• **PROBLEM STATEMENT**:
Every record below is to be restated word for word, and no picture is to be copied.

• **SOURCE MATERIAL**:
══════════════════════════════
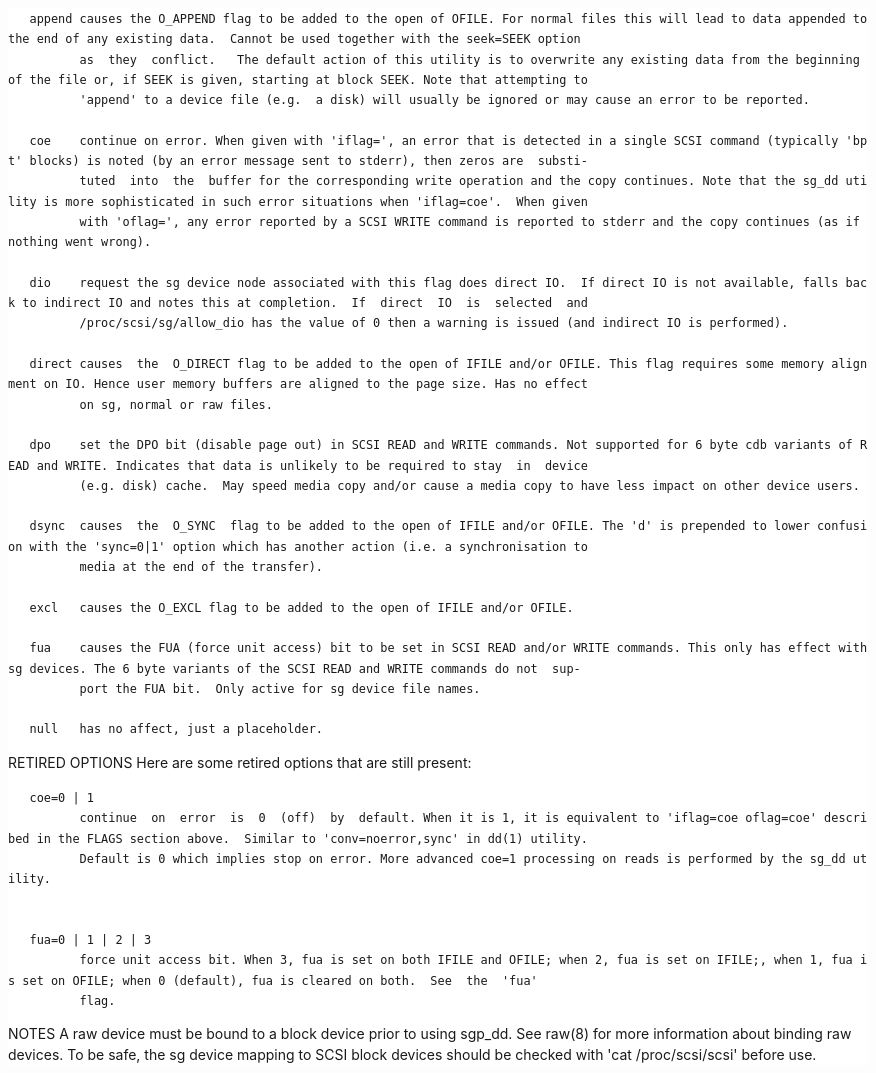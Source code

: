        append causes the O_APPEND flag to be added to the open of OFILE. For normal files this will lead to data appended to the end of any existing data.  Cannot be used together with the seek=SEEK option
              as  they  conflict.   The default action of this utility is to overwrite any existing data from the beginning of the file or, if SEEK is given, starting at block SEEK. Note that attempting to
              'append' to a device file (e.g.  a disk) will usually be ignored or may cause an error to be reported.

       coe    continue on error. When given with 'iflag=', an error that is detected in a single SCSI command (typically 'bpt' blocks) is noted (by an error message sent to stderr), then zeros are  substi‐
              tuted  into  the  buffer for the corresponding write operation and the copy continues. Note that the sg_dd utility is more sophisticated in such error situations when 'iflag=coe'.  When given
              with 'oflag=', any error reported by a SCSI WRITE command is reported to stderr and the copy continues (as if nothing went wrong).

       dio    request the sg device node associated with this flag does direct IO.  If direct IO is not available, falls back to indirect IO and notes this at completion.  If  direct  IO  is  selected  and
              /proc/scsi/sg/allow_dio has the value of 0 then a warning is issued (and indirect IO is performed).

       direct causes  the  O_DIRECT flag to be added to the open of IFILE and/or OFILE. This flag requires some memory alignment on IO. Hence user memory buffers are aligned to the page size. Has no effect
              on sg, normal or raw files.

       dpo    set the DPO bit (disable page out) in SCSI READ and WRITE commands. Not supported for 6 byte cdb variants of READ and WRITE. Indicates that data is unlikely to be required to stay  in  device
              (e.g. disk) cache.  May speed media copy and/or cause a media copy to have less impact on other device users.

       dsync  causes  the  O_SYNC  flag to be added to the open of IFILE and/or OFILE. The 'd' is prepended to lower confusion with the 'sync=0|1' option which has another action (i.e. a synchronisation to
              media at the end of the transfer).

       excl   causes the O_EXCL flag to be added to the open of IFILE and/or OFILE.

       fua    causes the FUA (force unit access) bit to be set in SCSI READ and/or WRITE commands. This only has effect with sg devices. The 6 byte variants of the SCSI READ and WRITE commands do not  sup‐
              port the FUA bit.  Only active for sg device file names.

       null   has no affect, just a placeholder.

RETIRED OPTIONS
       Here are some retired options that are still present:

       coe=0 | 1
              continue  on  error  is  0  (off)  by  default. When it is 1, it is equivalent to 'iflag=coe oflag=coe' described in the FLAGS section above.  Similar to 'conv=noerror,sync' in dd(1) utility.
              Default is 0 which implies stop on error. More advanced coe=1 processing on reads is performed by the sg_dd utility.


       fua=0 | 1 | 2 | 3
              force unit access bit. When 3, fua is set on both IFILE and OFILE; when 2, fua is set on IFILE;, when 1, fua is set on OFILE; when 0 (default), fua is cleared on both.  See  the  'fua'
              flag.

NOTES
       A  raw device must be bound to a block device prior to using sgp_dd.  See raw(8) for more information about binding raw devices. To be safe, the sg device mapping to SCSI block devices should
       be checked with 'cat /proc/scsi/scsi' before use.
══════════════════════════════
• **OUTPUT OF THE EXERCISE**:
Source code

:        append causes the O_APPEND flag to be added to the open of OFILE. For normal files this will lead to data appended to the end of any existing data.  Cannot be used together with the seek=SEEK option
              as  they  conflict.   The default action of this utility is to overwrite any existing data from the beginning of the file or, if SEEK is given, starting at block SEEK. Note that attempting to
              'append' to a device file (e.g.  a disk) will usually be ignored or may cause an error to be reported.

       coe    continue on error. When given with 'iflag=', an error that is detected in a single SCSI command (typically 'bpt' blocks) is noted (by an error message sent to stderr), then zeros are  substi‐
              tuted  into  the  buffer for the corresponding write operation and the copy continues. Note that the sg_dd utility is more sophisticated in such error situations when 'iflag=coe'.  When given
              with 'oflag=', any error reported by a SCSI WRITE command is reported to stderr and the copy continues (as if nothing went wrong).

       dio    request the sg device node associated with this flag does direct IO.  If direct IO is not available, falls back to indirect IO and notes this at completion.  If  direct  IO  is  selected  and
              /proc/scsi/sg/allow_dio has the value of 0 then a warning is issued (and indirect IO is performed).

       direct causes  the  O_DIRECT flag to be added to the open of IFILE and/or OFILE. This flag requires some memory alignment on IO. Hence user memory buffers are aligned to the page size. Has no effect
              on sg, normal or raw files.

       dpo    set the DPO bit (disable page out) in SCSI READ and WRITE commands. Not supported for 6 byte cdb variants of READ and WRITE. Indicates that data is unlikely to be required to stay  in  device
              (e.g. disk) cache.  May speed media copy and/or cause a media copy to have less impact on other device users.

       dsync  causes  the  O_SYNC  flag to be added to the open of IFILE and/or OFILE. The 'd' is prepended to lower confusion with the 'sync=0|1' option which has another action (i.e. a synchronisation to
              media at the end of the transfer).

       excl   causes the O_EXCL flag to be added to the open of IFILE and/or OFILE.

       fua    causes the FUA (force unit access) bit to be set in SCSI READ and/or WRITE commands. This only has effect with sg devices. The 6 byte variants of the SCSI READ and WRITE commands do not  sup‐
              port the FUA bit.  Only active for sg device file names.

       null   has no affect, just a placeholder.

RETIRED OPTIONS
       Here are some retired options that are still present:

       coe=0 | 1
              continue  on  error  is  0  (off)  by  default. When it is 1, it is equivalent to 'iflag=coe oflag=coe' described in the FLAGS section above.  Similar to 'conv=noerror,sync' in dd(1) utility.
              Default is 0 which implies stop on error. More advanced coe=1 processing on reads is performed by the sg_dd utility.


       fua=0 | 1 | 2 | 3
              force unit access bit. When 3, fua is set on both IFILE and OFILE; when 2, fua is set on IFILE;, when 1, fua is set on OFILE; when 0 (default), fua is cleared on both.  See  the  'fua'
              flag.

NOTES
       A  raw device must be bound to a block device prior to using sgp_dd.  See raw(8) for more information about binding raw devices. To be safe, the sg device mapping to SCSI block devices should
       be checked with 'cat /proc/scsi/scsi' before use.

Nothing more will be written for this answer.